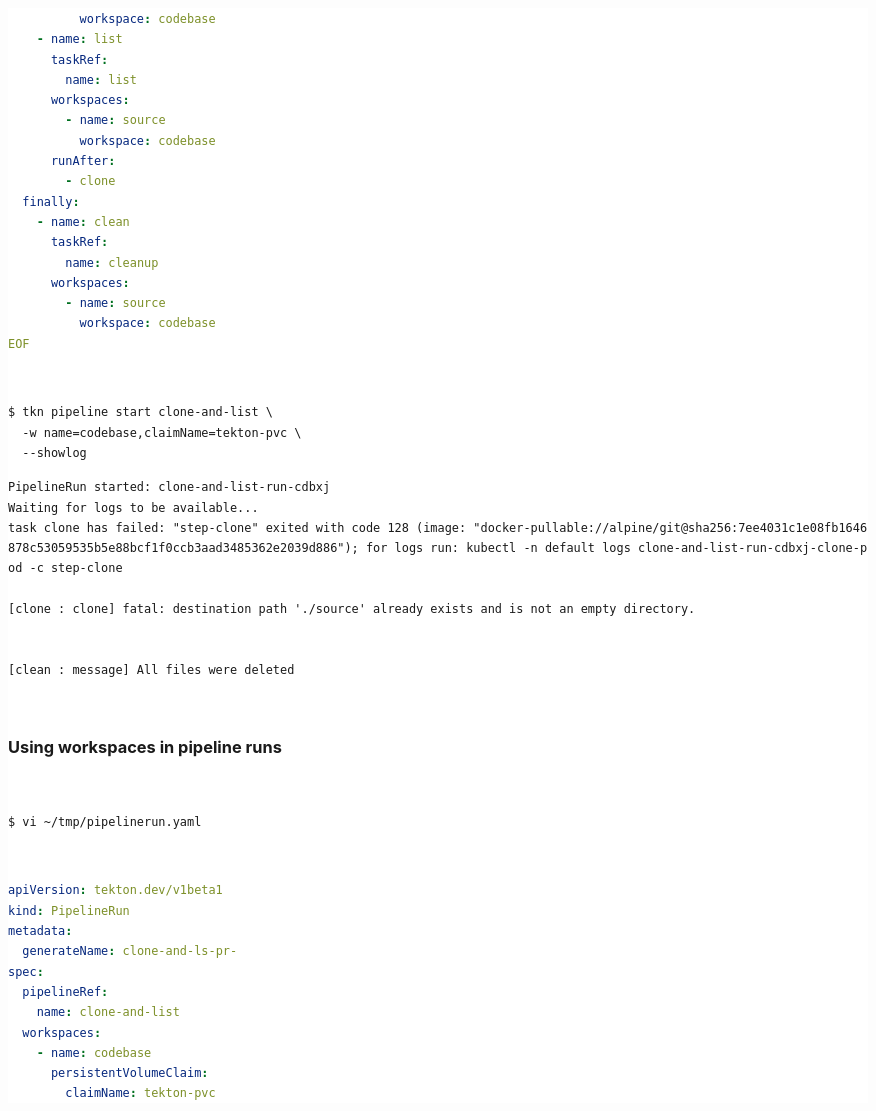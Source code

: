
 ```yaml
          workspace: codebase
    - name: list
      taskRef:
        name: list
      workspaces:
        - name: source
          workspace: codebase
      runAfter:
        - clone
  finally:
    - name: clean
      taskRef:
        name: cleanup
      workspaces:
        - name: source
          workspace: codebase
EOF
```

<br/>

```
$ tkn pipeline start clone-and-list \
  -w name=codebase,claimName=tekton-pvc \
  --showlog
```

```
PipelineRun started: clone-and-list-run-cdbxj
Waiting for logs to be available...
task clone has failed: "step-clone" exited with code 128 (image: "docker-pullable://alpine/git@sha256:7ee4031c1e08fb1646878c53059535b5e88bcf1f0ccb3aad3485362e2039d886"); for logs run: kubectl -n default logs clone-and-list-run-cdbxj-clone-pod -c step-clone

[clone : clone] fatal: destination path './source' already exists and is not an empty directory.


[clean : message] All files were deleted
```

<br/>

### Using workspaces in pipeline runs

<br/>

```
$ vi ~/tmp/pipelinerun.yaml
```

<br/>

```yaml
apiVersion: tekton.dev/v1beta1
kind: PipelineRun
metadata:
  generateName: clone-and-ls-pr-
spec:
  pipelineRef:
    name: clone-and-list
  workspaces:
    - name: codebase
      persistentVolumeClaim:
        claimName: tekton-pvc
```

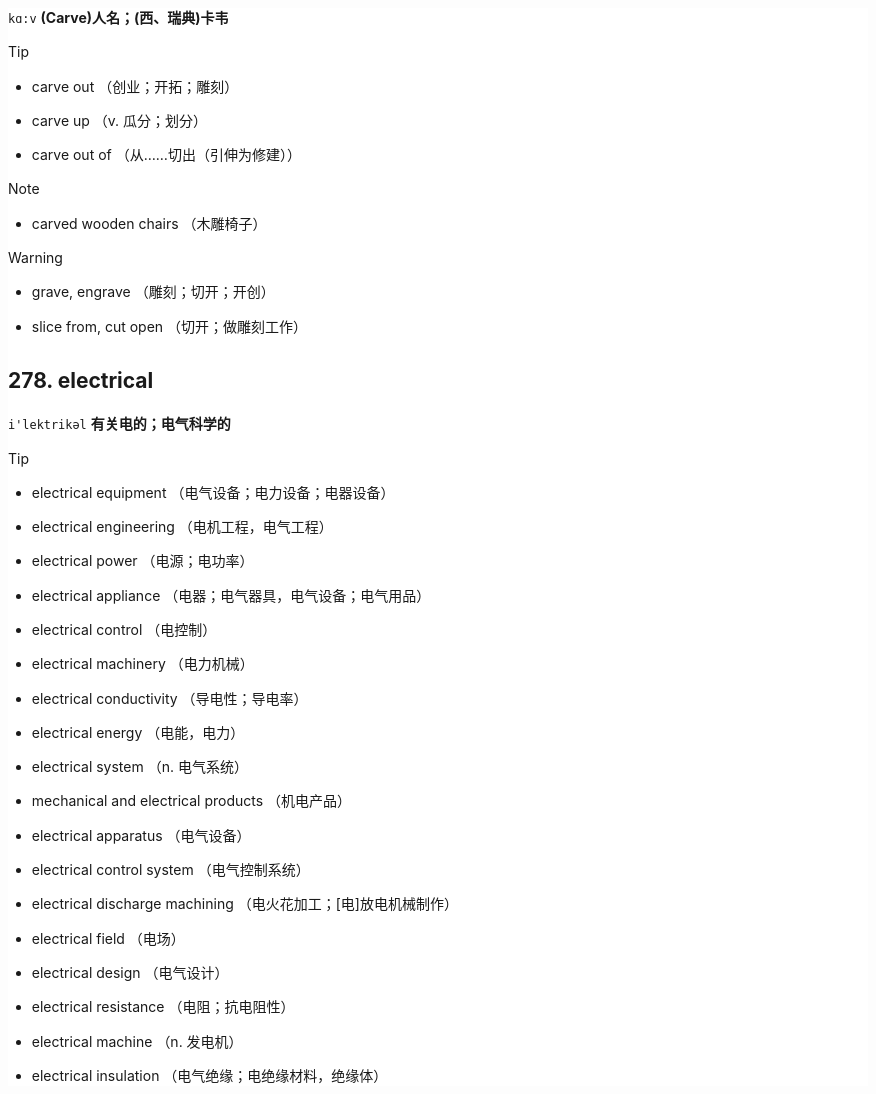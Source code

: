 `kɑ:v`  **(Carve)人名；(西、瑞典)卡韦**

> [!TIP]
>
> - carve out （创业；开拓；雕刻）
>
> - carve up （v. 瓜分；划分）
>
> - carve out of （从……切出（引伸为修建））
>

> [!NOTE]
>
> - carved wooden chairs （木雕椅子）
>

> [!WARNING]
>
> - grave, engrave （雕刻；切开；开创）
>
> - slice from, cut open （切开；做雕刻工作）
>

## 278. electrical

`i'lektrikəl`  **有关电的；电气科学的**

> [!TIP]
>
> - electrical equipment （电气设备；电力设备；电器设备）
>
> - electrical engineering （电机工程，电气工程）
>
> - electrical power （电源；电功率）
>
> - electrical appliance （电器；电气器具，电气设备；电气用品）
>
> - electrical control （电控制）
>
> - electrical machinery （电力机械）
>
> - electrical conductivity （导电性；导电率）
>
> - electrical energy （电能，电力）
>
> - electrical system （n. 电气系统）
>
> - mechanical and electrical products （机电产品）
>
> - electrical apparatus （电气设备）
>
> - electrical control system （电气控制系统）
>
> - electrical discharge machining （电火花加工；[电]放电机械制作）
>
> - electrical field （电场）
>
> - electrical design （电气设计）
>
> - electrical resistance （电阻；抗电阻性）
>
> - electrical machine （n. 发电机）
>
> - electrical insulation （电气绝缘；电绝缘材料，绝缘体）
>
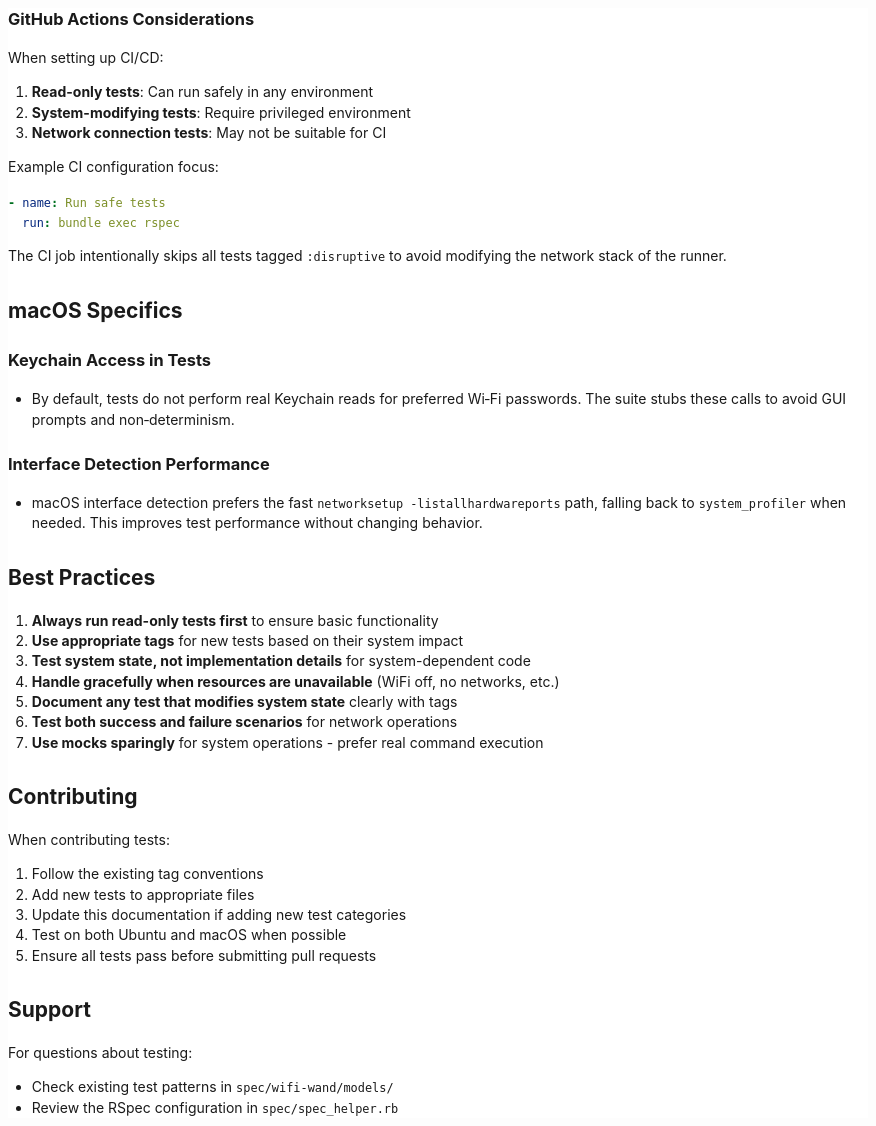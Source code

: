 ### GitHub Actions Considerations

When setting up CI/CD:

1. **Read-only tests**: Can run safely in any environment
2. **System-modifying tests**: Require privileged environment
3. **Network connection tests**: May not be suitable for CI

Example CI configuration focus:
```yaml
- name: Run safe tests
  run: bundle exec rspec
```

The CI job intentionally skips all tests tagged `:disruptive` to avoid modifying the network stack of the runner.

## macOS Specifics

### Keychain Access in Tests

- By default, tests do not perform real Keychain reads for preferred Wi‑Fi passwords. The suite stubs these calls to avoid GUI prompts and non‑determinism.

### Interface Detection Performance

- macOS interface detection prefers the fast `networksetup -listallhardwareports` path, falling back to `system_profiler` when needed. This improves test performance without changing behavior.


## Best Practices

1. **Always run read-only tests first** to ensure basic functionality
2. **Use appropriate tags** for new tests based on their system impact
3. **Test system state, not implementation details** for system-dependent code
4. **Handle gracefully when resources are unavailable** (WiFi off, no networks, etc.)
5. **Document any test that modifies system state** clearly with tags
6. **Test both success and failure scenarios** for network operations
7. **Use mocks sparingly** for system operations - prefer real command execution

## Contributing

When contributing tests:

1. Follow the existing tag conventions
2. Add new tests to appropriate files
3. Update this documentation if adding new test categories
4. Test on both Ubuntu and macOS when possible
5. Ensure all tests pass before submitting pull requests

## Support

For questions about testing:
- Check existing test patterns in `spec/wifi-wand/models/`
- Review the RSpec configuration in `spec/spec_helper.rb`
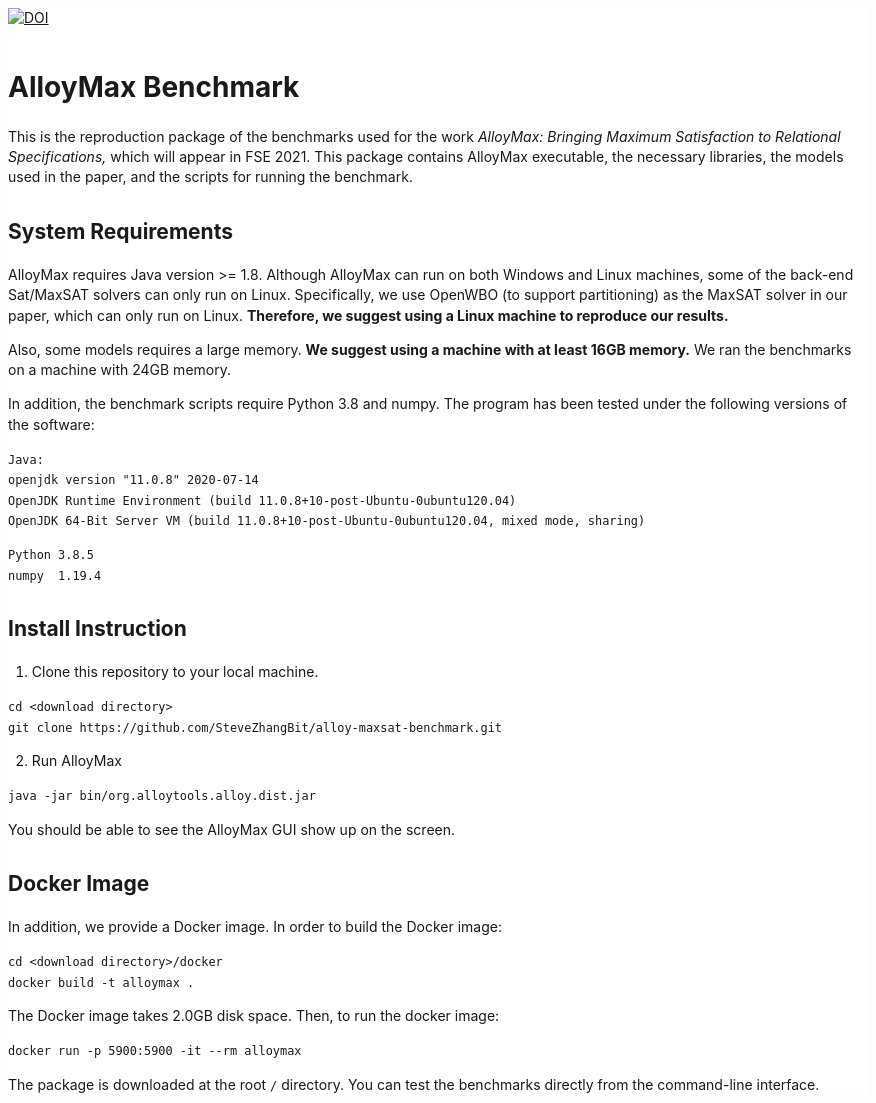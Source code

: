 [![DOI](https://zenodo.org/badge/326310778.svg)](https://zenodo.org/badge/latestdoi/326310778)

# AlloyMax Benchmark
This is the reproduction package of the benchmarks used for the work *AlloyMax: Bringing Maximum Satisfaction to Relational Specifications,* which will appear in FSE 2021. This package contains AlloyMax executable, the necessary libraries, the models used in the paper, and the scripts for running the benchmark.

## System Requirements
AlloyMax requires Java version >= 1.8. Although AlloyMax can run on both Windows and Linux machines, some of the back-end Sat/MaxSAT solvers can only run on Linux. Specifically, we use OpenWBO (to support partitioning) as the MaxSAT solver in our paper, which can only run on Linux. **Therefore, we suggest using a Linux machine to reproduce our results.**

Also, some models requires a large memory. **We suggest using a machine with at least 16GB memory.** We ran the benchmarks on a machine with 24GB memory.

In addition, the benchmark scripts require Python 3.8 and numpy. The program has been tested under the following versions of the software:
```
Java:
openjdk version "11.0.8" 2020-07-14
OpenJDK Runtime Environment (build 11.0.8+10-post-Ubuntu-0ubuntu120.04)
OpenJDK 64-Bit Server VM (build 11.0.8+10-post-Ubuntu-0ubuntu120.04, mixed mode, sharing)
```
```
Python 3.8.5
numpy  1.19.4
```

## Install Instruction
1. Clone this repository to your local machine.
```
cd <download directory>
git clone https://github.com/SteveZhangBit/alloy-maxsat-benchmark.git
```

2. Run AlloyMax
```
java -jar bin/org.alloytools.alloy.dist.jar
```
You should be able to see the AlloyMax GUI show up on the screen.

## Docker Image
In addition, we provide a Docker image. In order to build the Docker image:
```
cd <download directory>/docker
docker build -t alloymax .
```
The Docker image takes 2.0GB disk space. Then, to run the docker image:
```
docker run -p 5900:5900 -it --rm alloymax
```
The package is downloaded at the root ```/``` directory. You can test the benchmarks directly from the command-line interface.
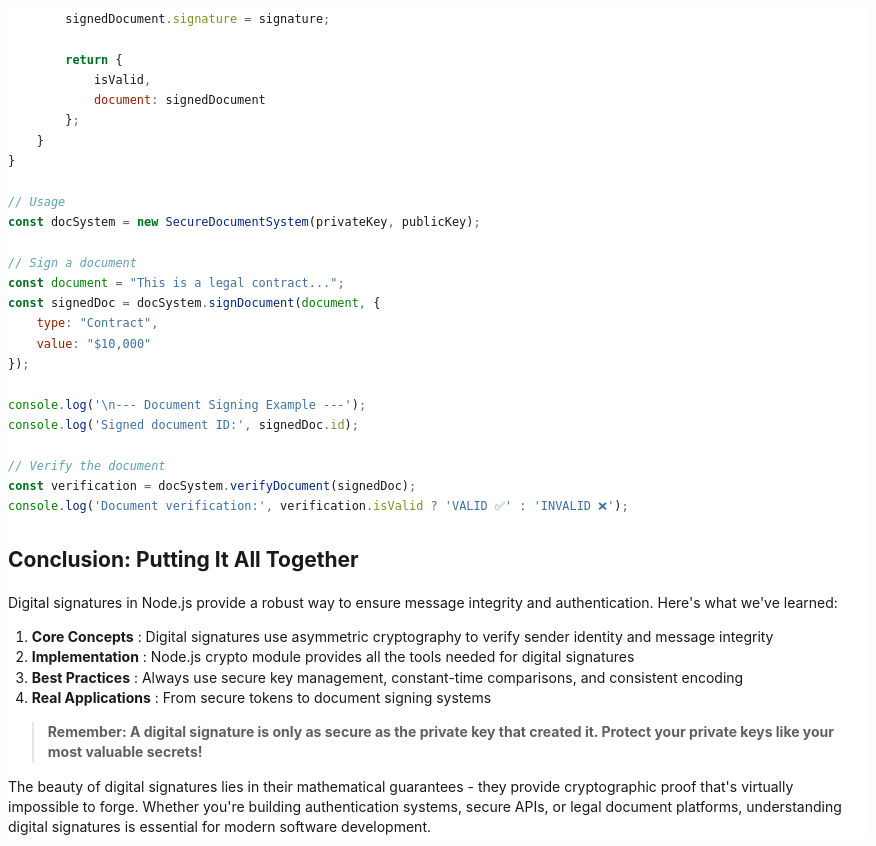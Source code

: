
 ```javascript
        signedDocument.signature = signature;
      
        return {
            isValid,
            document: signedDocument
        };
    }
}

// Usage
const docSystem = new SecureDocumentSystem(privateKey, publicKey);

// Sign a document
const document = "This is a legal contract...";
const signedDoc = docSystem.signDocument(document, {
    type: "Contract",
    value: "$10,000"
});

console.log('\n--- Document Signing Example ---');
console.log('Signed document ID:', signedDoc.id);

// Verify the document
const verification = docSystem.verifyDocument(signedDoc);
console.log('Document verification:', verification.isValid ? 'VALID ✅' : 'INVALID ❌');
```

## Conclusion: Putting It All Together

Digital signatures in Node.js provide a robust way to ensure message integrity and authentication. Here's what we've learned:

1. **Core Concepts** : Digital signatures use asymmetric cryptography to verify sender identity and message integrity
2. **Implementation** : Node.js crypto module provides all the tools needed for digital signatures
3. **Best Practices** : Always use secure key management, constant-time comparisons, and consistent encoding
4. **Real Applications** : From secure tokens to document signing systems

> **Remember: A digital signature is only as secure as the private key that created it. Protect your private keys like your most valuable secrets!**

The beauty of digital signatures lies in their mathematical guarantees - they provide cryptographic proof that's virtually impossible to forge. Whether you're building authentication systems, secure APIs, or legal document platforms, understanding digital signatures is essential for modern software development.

→ Exercise objective
Every line in the data above that includes the word "tekton" should be copied.

→ Response to this exercise
  -w name=codebase,claimName=tekton-pvc \
apiVersion: tekton.dev/v1beta1
        claimName: tekton-pvc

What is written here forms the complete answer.